EXERCISE INSTRUCTIONS
All of the data that follows should be written out exactly.

PROVIDED MATERIAL
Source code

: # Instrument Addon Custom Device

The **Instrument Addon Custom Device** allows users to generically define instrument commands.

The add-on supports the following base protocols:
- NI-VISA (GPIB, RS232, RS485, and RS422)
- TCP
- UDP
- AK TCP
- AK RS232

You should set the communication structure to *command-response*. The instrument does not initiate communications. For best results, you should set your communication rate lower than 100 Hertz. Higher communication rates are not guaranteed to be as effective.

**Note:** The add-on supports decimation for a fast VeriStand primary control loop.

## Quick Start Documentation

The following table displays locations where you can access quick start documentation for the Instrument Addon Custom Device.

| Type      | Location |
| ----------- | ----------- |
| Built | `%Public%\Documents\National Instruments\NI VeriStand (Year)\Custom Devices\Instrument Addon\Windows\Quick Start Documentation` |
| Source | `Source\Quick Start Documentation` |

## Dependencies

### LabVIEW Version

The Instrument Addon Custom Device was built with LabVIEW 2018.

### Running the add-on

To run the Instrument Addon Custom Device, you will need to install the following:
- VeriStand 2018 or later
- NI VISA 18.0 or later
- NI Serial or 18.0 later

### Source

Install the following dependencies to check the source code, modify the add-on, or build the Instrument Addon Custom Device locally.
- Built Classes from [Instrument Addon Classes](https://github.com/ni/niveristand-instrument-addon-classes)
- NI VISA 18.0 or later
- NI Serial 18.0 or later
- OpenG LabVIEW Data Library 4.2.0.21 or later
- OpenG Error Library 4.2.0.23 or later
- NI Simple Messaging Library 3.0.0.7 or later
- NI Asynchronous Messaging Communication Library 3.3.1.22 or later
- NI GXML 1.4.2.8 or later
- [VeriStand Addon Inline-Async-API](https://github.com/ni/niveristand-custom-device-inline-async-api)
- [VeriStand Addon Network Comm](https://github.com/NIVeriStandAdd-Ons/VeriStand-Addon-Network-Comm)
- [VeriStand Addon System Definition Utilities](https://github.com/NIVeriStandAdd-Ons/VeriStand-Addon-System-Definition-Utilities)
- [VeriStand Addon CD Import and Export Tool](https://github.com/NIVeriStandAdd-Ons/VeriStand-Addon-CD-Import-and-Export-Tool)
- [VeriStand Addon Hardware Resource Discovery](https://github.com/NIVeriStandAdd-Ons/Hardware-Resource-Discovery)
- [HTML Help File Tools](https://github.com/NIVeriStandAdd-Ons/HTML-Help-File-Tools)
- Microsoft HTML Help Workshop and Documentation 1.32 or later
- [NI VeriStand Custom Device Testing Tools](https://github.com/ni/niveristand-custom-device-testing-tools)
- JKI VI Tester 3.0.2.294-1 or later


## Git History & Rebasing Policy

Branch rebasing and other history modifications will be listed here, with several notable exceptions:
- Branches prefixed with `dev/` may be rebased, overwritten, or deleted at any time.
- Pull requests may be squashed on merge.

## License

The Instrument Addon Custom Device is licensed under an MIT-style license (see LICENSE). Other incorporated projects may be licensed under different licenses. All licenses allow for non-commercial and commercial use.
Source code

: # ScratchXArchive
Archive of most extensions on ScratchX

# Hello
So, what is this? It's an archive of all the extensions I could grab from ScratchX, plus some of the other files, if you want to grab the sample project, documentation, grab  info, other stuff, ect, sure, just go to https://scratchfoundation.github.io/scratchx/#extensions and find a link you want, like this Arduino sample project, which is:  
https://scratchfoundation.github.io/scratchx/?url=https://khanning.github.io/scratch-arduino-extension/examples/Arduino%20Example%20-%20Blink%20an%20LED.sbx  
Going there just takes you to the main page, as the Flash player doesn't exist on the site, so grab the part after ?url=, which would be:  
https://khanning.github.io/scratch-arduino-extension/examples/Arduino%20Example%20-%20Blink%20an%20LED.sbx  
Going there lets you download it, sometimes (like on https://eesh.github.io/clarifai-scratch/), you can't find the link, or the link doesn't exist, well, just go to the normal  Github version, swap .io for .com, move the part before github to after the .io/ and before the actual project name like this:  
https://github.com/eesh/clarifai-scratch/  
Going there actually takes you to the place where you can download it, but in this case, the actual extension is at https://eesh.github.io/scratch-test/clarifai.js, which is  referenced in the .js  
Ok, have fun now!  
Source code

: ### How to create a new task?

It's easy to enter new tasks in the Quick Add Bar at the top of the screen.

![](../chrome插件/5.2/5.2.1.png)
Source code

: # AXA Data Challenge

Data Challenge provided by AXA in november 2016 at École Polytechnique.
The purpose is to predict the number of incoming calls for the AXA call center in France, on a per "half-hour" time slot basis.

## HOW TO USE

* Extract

RESULT
Source code

: # Instrument Addon Custom Device

The **Instrument Addon Custom Device** allows users to generically define instrument commands.

The add-on supports the following base protocols:
- NI-VISA (GPIB, RS232, RS485, and RS422)
- TCP
- UDP
- AK TCP
- AK RS232

You should set the communication structure to *command-response*. The instrument does not initiate communications. For best results, you should set your communication rate lower than 100 Hertz. Higher communication rates are not guaranteed to be as effective.

**Note:** The add-on supports decimation for a fast VeriStand primary control loop.

## Quick Start Documentation

The following table displays locations where you can access quick start documentation for the Instrument Addon Custom Device.

| Type      | Location |
| ----------- | ----------- |
| Built | `%Public%\Documents\National Instruments\NI VeriStand (Year)\Custom Devices\Instrument Addon\Windows\Quick Start Documentation` |
| Source | `Source\Quick Start Documentation` |

## Dependencies

### LabVIEW Version

The Instrument Addon Custom Device was built with LabVIEW 2018.

### Running the add-on

To run the Instrument Addon Custom Device, you will need to install the following:
- VeriStand 2018 or later
- NI VISA 18.0 or later
- NI Serial or 18.0 later

### Source

Install the following dependencies to check the source code, modify the add-on, or build the Instrument Addon Custom Device locally.
- Built Classes from [Instrument Addon Classes](https://github.com/ni/niveristand-instrument-addon-classes)
- NI VISA 18.0 or later
- NI Serial 18.0 or later
- OpenG LabVIEW Data Library 4.2.0.21 or later
- OpenG Error Library 4.2.0.23 or later
- NI Simple Messaging Library 3.0.0.7 or later
- NI Asynchronous Messaging Communication Library 3.3.1.22 or later
- NI GXML 1.4.2.8 or later
- [VeriStand Addon Inline-Async-API](https://github.com/ni/niveristand-custom-device-inline-async-api)
- [VeriStand Addon Network Comm](https://github.com/NIVeriStandAdd-Ons/VeriStand-Addon-Network-Comm)
- [VeriStand Addon System Definition Utilities](https://github.com/NIVeriStandAdd-Ons/VeriStand-Addon-System-Definition-Utilities)
- [VeriStand Addon CD Import and Export Tool](https://github.com/NIVeriStandAdd-Ons/VeriStand-Addon-CD-Import-and-Export-Tool)
- [VeriStand Addon Hardware Resource Discovery](https://github.com/NIVeriStandAdd-Ons/Hardware-Resource-Discovery)
- [HTML Help File Tools](https://github.com/NIVeriStandAdd-Ons/HTML-Help-File-Tools)
- Microsoft HTML Help Workshop and Documentation 1.32 or later
- [NI VeriStand Custom Device Testing Tools](https://github.com/ni/niveristand-custom-device-testing-tools)
- JKI VI Tester 3.0.2.294-1 or later


## Git History & Rebasing Policy

Branch rebasing and other history modifications will be listed here, with several notable exceptions:
- Branches prefixed with `dev/` may be rebased, overwritten, or deleted at any time.
- Pull requests may be squashed on merge.

## License

The Instrument Addon Custom Device is licensed under an MIT-style license (see LICENSE). Other incorporated projects may be licensed under different licenses. All licenses allow for non-commercial and commercial use.
Source code

: # ScratchXArchive
Archive of most extensions on ScratchX

# Hello
So, what is this? It's an archive of all the extensions I could grab from ScratchX, plus some of the other files, if you want to grab the sample project, documentation, grab  info, other stuff, ect, sure, just go to https://scratchfoundation.github.io/scratchx/#extensions and find a link you want, like this Arduino sample project, which is:  
https://scratchfoundation.github.io/scratchx/?url=https://khanning.github.io/scratch-arduino-extension/examples/Arduino%20Example%20-%20Blink%20an%20LED.sbx  
Going there just takes you to the main page, as the Flash player doesn't exist on the site, so grab the part after ?url=, which would be:  
https://khanning.github.io/scratch-arduino-extension/examples/Arduino%20Example%20-%20Blink%20an%20LED.sbx  
Going there lets you download it, sometimes (like on https://eesh.github.io/clarifai-scratch/), you can't find the link, or the link doesn't exist, well, just go to the normal  Github version, swap .io for .com, move the part before github to after the .io/ and before the actual project name like this:  
https://github.com/eesh/clarifai-scratch/  
Going there actually takes you to the place where you can download it, but in this case, the actual extension is at https://eesh.github.io/scratch-test/clarifai.js, which is  referenced in the .js  
Ok, have fun now!  
Source code

: ### How to create a new task?

It's easy to enter new tasks in the Quick Add Bar at the top of the screen.

![](../chrome插件/5.2/5.2.1.png)
Source code

: # AXA Data Challenge

Data Challenge provided by AXA in november 2016 at École Polytechnique.
The purpose is to predict the number of incoming calls for the AXA call center in France, on a per "half-hour" time slot basis.

## HOW TO USE

* Extract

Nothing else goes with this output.